(Saved entries)
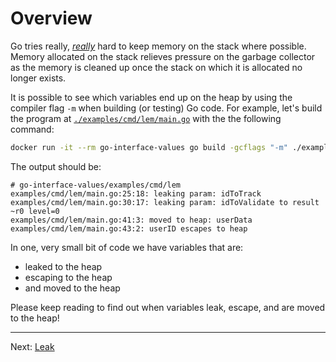 # Overview

Go tries really, [_really_](https://github.com/golang/go/blob/master/src/cmd/compile/internal/escape/escape.go) hard to keep memory on the stack where possible. Memory allocated on the stack relieves pressure on the garbage collector as the memory is cleaned up once the stack on which it is allocated no longer exists.

It is possible to see which variables end up on the heap by using the compiler flag `-m` when building (or testing) Go code. For example, let's build the program at [`./examples/cmd/lem/main.go`](../../examples/cmd/lem/main.go) with the the following command:

```bash
docker run -it --rm go-interface-values go build -gcflags "-m" ./examples/cmd/lem
```

The output should be:

```
# go-interface-values/examples/cmd/lem
examples/cmd/lem/main.go:25:18: leaking param: idToTrack
examples/cmd/lem/main.go:30:17: leaking param: idToValidate to result ~r0 level=0
examples/cmd/lem/main.go:41:3: moved to heap: userData
examples/cmd/lem/main.go:43:2: userID escapes to heap
```

In one, very small bit of code we have variables that are:

* leaked to the heap
* escaping to the heap
* and moved to the heap

Please keep reading to find out when variables leak, escape, and are moved to the heap!

---

Next: [Leak](./02-leak.md)

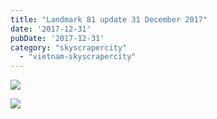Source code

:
 ```yaml
---
title: "Landmark 81 update 31 December 2017"
date: '2017-12-31'
pubDate: '2017-12-31'
category: "skyscrapercity"
  - "vietnam-skyscrapercity"
---
```


![](https://malparty.cluster010.ovh.net/wp-content/uploads/2017/12/img_20171231_072319385924294.jpg)

![](https://malparty.cluster010.ovh.net/wp-content/uploads/2017/12/img_20171231_0723121397374440.jpg)
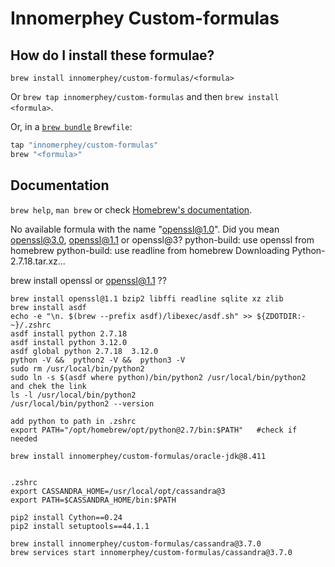# Innomerphey Custom-formulas

## How do I install these formulae?

`brew install innomerphey/custom-formulas/<formula>`

Or `brew tap innomerphey/custom-formulas` and then `brew install <formula>`.

Or, in a [`brew bundle`](https://github.com/Homebrew/homebrew-bundle) `Brewfile`:

```ruby
tap "innomerphey/custom-formulas"
brew "<formula>"
```

## Documentation

`brew help`, `man brew` or check [Homebrew's documentation](https://docs.brew.sh).

No available formula with the name "openssl@1.0". Did you mean openssl@3.0, openssl@1.1 or openssl@3?
python-build: use openssl from homebrew
python-build: use readline from homebrew
Downloading Python-2.7.18.tar.xz...

brew install openssl or openssl@1.1 ??

```
brew install openssl@1.1 bzip2 libffi readline sqlite xz zlib
brew install asdf
echo -e "\n. $(brew --prefix asdf)/libexec/asdf.sh" >> ${ZDOTDIR:-~}/.zshrc
asdf install python 2.7.18
asdf install python 3.12.0
asdf global python 2.7.18  3.12.0
python -V &&  python2 -V &&  python3 -V
sudo rm /usr/local/bin/python2
sudo ln -s $(asdf where python)/bin/python2 /usr/local/bin/python2
and chek the link
ls -l /usr/local/bin/python2
/usr/local/bin/python2 --version

add python to path in .zshrc 
export PATH="/opt/homebrew/opt/python@2.7/bin:$PATH"   #check if needed

brew install innomerphey/custom-formulas/oracle-jdk@8.411


.zshrc
export CASSANDRA_HOME=/usr/local/opt/cassandra@3
export PATH=$CASSANDRA_HOME/bin:$PATH

pip2 install Cython==0.24
pip2 install setuptools==44.1.1

brew install innomerphey/custom-formulas/cassandra@3.7.0  
brew services start innomerphey/custom-formulas/cassandra@3.7.0


```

• Directions: Each line of the data that includes the word "skyscrapercity" counts once; report the total and nothing more.

• Solution for this exercise: 2